National academy of Singapore

Singapore National Academy of Science (SNAS) is an academic institution in Singapore dedicated to promoting the advancement of science and technology, promoting academic exchanges, and recognizing scholars who have made outstanding achievements in the field of natural sciences. SNAS was established in 1976 as an umbrella organization to coordinate the activities of multiple scientific societies in Singapore and represent the Singaporean scientific community in international academic affairs.

== History ==
The origins of SNAS can be traced back to the 1960s, when Singapore had just gained independence in 1965 and urgently needed to lay the foundation for national development through science, technology and education. During this period, the Singapore government and academia recognized the strategic importance of science and technology, especially in promoting industrialization and economic transformation. In 1967, an academic group with the goal of promoting science popularization and academic exchanges was initially formed to integrate the resources of Singapore scientists and enhance public interest in science. This group laid the foundation for the later SNAS. In 1975, Dr. Lee Siew Meng, then Minister of Education of Singapore, proposed to reorganize SNAS into a federation of societies to more effectively represent the interests of Singapore scientists. In 1976, SNAS was officially established and became the core institution for coordinating the scientific community in Singapore.

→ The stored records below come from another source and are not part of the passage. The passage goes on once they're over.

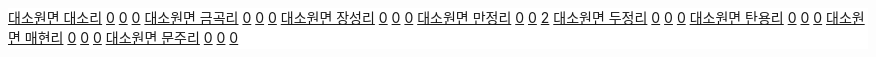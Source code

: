 
  <tr class="item">
    <td><a href="충청북도충주시대소원면대소리">대소원면 대소리</a></td>
    <td><a href="충청북도충주시대소원면대소리">0</a></td>
    <td><a href="충청북도충주시대소원면대소리">0</a></td>
    <td><a href="충청북도충주시대소원면대소리">0</a></td>
  </tr>
    

  <tr class="item">
    <td><a href="충청북도충주시대소원면금곡리">대소원면 금곡리</a></td>
    <td><a href="충청북도충주시대소원면금곡리">0</a></td>
    <td><a href="충청북도충주시대소원면금곡리">0</a></td>
    <td><a href="충청북도충주시대소원면금곡리">0</a></td>
  </tr>
    

  <tr class="item">
    <td><a href="충청북도충주시대소원면장성리">대소원면 장성리</a></td>
    <td><a href="충청북도충주시대소원면장성리">0</a></td>
    <td><a href="충청북도충주시대소원면장성리">0</a></td>
    <td><a href="충청북도충주시대소원면장성리">0</a></td>
  </tr>
    

  <tr class="item">
    <td><a href="충청북도충주시대소원면만정리">대소원면 만정리</a></td>
    <td><a href="충청북도충주시대소원면만정리">0</a></td>
    <td><a href="충청북도충주시대소원면만정리">0</a></td>
    <td><a href="충청북도충주시대소원면만정리">2</a></td>
  </tr>
    

  <tr class="item">
    <td><a href="충청북도충주시대소원면두정리">대소원면 두정리</a></td>
    <td><a href="충청북도충주시대소원면두정리">0</a></td>
    <td><a href="충청북도충주시대소원면두정리">0</a></td>
    <td><a href="충청북도충주시대소원면두정리">0</a></td>
  </tr>
    

  <tr class="item">
    <td><a href="충청북도충주시대소원면탄용리">대소원면 탄용리</a></td>
    <td><a href="충청북도충주시대소원면탄용리">0</a></td>
    <td><a href="충청북도충주시대소원면탄용리">0</a></td>
    <td><a href="충청북도충주시대소원면탄용리">0</a></td>
  </tr>
    

  <tr class="item">
    <td><a href="충청북도충주시대소원면매현리">대소원면 매현리</a></td>
    <td><a href="충청북도충주시대소원면매현리">0</a></td>
    <td><a href="충청북도충주시대소원면매현리">0</a></td>
    <td><a href="충청북도충주시대소원면매현리">0</a></td>
  </tr>
    

  <tr class="item">
    <td><a href="충청북도충주시대소원면문주리">대소원면 문주리</a></td>
    <td><a href="충청북도충주시대소원면문주리">0</a></td>
    <td><a href="충청북도충주시대소원면문주리">0</a></td>
    <td><a href="충청북도충주시대소원면문주리">0</a></td>
  </tr>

Since 2011, SNAS has begun to select academicians to honor outstanding individuals who have made outstanding achievements in the field of science. Academicians are divided into three categories: academicians, foreign academicians and honorary academicians, covering fields such as physics, biology, engineering and environmental sciences. Candidates are nominated by scientific associations, universities or current academicians, and are voted on by academicians after rigorous review. The total number of candidates does not exceed 100, and no more than 10 new candidates are awarded each year. These scientists contribute their wisdom to Singapore's scientific research, teaching and policies, and promote scientific progress and social development.